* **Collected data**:
##############################
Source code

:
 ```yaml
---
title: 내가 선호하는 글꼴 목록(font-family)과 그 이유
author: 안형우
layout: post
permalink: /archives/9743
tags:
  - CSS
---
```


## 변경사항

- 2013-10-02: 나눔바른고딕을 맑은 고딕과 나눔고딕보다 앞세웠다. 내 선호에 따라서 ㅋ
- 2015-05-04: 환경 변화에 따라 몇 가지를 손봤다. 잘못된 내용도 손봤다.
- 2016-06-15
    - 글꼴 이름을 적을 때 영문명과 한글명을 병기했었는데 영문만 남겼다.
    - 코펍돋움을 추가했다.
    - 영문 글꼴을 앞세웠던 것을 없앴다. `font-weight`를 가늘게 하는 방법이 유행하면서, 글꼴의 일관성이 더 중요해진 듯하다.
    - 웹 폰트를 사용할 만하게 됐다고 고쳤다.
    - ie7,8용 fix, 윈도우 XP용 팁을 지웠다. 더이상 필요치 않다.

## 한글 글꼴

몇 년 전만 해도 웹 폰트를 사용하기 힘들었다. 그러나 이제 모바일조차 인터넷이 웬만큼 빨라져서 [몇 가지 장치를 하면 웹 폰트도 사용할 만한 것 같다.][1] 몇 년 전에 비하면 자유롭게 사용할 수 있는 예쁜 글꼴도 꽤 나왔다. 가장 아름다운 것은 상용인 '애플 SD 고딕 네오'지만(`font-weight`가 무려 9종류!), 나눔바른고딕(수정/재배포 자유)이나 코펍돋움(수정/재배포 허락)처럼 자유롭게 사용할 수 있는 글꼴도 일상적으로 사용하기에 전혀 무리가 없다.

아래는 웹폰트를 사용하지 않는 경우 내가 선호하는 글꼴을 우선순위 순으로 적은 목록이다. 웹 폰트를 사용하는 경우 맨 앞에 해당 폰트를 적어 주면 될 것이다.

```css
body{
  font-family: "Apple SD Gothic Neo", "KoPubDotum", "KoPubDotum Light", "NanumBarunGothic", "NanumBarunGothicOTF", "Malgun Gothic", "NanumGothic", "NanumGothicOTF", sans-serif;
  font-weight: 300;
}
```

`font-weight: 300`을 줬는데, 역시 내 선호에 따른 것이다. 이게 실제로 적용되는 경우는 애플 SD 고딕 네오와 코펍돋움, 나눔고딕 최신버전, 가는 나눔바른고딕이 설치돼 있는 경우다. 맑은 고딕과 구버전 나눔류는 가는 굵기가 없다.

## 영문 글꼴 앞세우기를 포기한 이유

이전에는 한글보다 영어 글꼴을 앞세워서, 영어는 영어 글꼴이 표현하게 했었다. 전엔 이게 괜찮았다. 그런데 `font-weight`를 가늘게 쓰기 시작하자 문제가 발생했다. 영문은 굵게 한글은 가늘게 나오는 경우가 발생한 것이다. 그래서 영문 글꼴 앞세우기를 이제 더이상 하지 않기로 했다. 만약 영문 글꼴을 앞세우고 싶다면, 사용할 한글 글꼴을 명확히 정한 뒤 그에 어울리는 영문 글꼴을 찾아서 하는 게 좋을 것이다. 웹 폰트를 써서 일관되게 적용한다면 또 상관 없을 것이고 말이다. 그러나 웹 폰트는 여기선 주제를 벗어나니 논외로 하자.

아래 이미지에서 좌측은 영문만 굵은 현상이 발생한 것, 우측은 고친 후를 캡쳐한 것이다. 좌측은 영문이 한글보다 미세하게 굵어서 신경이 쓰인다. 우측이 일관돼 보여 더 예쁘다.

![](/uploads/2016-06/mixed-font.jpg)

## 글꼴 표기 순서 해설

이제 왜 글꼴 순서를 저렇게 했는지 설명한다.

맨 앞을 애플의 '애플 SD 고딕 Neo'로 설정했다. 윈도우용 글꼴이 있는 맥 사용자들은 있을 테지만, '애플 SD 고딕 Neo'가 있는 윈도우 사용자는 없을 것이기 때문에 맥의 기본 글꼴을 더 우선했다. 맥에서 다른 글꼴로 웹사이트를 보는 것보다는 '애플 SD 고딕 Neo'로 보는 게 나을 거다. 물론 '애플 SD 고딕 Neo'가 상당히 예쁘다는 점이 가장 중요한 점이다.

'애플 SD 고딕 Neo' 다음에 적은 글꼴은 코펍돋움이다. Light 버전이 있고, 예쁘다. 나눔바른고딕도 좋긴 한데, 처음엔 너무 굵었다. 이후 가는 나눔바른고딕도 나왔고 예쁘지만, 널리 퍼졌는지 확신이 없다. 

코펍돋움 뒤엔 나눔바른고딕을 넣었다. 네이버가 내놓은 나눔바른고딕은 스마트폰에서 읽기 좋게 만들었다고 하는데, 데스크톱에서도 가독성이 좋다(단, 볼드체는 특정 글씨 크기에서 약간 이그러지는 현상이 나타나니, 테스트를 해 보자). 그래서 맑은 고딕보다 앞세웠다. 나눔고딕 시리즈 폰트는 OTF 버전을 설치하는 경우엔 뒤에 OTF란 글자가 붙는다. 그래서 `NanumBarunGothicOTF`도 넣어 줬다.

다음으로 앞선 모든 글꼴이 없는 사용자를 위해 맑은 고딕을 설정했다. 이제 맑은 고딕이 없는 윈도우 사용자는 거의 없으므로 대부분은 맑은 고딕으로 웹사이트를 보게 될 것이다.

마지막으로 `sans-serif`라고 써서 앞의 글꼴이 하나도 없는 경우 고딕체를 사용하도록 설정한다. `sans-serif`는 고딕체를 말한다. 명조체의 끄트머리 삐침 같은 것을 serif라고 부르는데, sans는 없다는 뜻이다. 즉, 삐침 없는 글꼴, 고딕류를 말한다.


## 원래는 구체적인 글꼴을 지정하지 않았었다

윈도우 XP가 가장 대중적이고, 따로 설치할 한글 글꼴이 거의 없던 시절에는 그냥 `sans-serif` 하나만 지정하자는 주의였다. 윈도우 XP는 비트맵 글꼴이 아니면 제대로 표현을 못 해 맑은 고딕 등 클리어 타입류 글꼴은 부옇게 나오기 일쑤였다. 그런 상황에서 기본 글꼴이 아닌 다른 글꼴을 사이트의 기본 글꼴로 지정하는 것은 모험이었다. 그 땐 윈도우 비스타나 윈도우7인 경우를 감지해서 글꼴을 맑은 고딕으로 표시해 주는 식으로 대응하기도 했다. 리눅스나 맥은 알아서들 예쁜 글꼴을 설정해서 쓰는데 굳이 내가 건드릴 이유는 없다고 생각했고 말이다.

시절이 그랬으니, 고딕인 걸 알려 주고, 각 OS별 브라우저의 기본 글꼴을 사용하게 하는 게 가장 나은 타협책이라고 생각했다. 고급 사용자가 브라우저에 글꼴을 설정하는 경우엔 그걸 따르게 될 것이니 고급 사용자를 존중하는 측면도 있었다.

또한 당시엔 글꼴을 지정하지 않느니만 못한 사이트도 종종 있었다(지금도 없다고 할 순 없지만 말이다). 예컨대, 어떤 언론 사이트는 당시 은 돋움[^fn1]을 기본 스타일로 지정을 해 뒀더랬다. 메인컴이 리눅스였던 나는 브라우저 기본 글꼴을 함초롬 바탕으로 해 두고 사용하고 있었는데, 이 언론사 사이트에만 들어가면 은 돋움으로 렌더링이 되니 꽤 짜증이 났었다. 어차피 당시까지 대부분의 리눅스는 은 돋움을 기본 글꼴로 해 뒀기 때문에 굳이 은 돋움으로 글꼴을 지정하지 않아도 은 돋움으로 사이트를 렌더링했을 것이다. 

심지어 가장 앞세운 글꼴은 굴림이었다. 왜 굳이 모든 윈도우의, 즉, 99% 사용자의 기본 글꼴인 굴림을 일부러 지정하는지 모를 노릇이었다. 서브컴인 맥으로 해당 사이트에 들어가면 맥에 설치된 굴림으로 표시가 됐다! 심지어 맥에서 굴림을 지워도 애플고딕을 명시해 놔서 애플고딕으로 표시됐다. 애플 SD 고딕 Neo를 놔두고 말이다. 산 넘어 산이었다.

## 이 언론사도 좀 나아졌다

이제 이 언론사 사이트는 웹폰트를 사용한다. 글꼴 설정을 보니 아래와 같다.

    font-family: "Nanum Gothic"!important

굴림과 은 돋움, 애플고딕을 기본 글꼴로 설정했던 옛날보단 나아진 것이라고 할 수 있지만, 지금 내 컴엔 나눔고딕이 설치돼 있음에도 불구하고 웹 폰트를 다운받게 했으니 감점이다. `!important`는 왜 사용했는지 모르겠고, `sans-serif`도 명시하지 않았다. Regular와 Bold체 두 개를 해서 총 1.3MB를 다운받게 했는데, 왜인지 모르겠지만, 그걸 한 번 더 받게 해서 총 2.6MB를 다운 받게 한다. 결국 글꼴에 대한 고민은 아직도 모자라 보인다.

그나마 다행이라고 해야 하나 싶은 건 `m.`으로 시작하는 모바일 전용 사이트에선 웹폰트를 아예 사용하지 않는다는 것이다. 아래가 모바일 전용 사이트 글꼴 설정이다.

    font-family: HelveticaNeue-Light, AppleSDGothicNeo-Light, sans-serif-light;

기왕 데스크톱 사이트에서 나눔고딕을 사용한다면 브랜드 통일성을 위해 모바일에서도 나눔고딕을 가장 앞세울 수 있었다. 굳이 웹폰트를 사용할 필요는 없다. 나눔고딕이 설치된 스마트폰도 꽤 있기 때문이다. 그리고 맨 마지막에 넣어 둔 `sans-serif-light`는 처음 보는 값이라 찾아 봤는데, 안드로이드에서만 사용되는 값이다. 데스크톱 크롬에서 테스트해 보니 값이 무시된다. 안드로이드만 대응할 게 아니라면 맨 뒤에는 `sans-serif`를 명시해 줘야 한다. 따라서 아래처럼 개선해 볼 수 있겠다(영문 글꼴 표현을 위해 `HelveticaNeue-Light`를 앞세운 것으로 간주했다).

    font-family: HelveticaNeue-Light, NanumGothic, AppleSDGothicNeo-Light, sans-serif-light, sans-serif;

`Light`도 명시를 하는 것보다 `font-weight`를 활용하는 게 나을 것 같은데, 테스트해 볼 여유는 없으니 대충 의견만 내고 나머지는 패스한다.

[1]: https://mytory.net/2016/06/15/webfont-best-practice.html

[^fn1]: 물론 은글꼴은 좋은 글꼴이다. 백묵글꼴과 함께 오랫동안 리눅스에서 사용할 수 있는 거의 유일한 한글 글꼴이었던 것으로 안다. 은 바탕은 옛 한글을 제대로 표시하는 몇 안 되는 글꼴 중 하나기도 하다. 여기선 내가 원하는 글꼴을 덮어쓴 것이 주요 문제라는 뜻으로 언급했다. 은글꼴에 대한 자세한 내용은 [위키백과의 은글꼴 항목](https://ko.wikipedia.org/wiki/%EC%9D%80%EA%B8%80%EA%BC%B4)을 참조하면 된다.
##############################
* **What you have to do**: Quote, with nothing altered, all lines from the start of the entries to the line that carries "## 영문 글꼴 앞세우기를 포기한 이유", inclusive.

* **Result for this exercise**:
Source code

:
 ```yaml
---
title: 내가 선호하는 글꼴 목록(font-family)과 그 이유
author: 안형우
layout: post
permalink: /archives/9743
tags:
  - CSS
---
```


## 변경사항

- 2013-10-02: 나눔바른고딕을 맑은 고딕과 나눔고딕보다 앞세웠다. 내 선호에 따라서 ㅋ
- 2015-05-04: 환경 변화에 따라 몇 가지를 손봤다. 잘못된 내용도 손봤다.
- 2016-06-15
    - 글꼴 이름을 적을 때 영문명과 한글명을 병기했었는데 영문만 남겼다.
    - 코펍돋움을 추가했다.
    - 영문 글꼴을 앞세웠던 것을 없앴다. `font-weight`를 가늘게 하는 방법이 유행하면서, 글꼴의 일관성이 더 중요해진 듯하다.
    - 웹 폰트를 사용할 만하게 됐다고 고쳤다.
    - ie7,8용 fix, 윈도우 XP용 팁을 지웠다. 더이상 필요치 않다.

## 한글 글꼴

몇 년 전만 해도 웹 폰트를 사용하기 힘들었다. 그러나 이제 모바일조차 인터넷이 웬만큼 빨라져서 [몇 가지 장치를 하면 웹 폰트도 사용할 만한 것 같다.][1] 몇 년 전에 비하면 자유롭게 사용할 수 있는 예쁜 글꼴도 꽤 나왔다. 가장 아름다운 것은 상용인 '애플 SD 고딕 네오'지만(`font-weight`가 무려 9종류!), 나눔바른고딕(수정/재배포 자유)이나 코펍돋움(수정/재배포 허락)처럼 자유롭게 사용할 수 있는 글꼴도 일상적으로 사용하기에 전혀 무리가 없다.

아래는 웹폰트를 사용하지 않는 경우 내가 선호하는 글꼴을 우선순위 순으로 적은 목록이다. 웹 폰트를 사용하는 경우 맨 앞에 해당 폰트를 적어 주면 될 것이다.

```css
body{
  font-family: "Apple SD Gothic Neo", "KoPubDotum", "KoPubDotum Light", "NanumBarunGothic", "NanumBarunGothicOTF", "Malgun Gothic", "NanumGothic", "NanumGothicOTF", sans-serif;
  font-weight: 300;
}
```

`font-weight: 300`을 줬는데, 역시 내 선호에 따른 것이다. 이게 실제로 적용되는 경우는 애플 SD 고딕 네오와 코펍돋움, 나눔고딕 최신버전, 가는 나눔바른고딕이 설치돼 있는 경우다. 맑은 고딕과 구버전 나눔류는 가는 굵기가 없다.

## 영문 글꼴 앞세우기를 포기한 이유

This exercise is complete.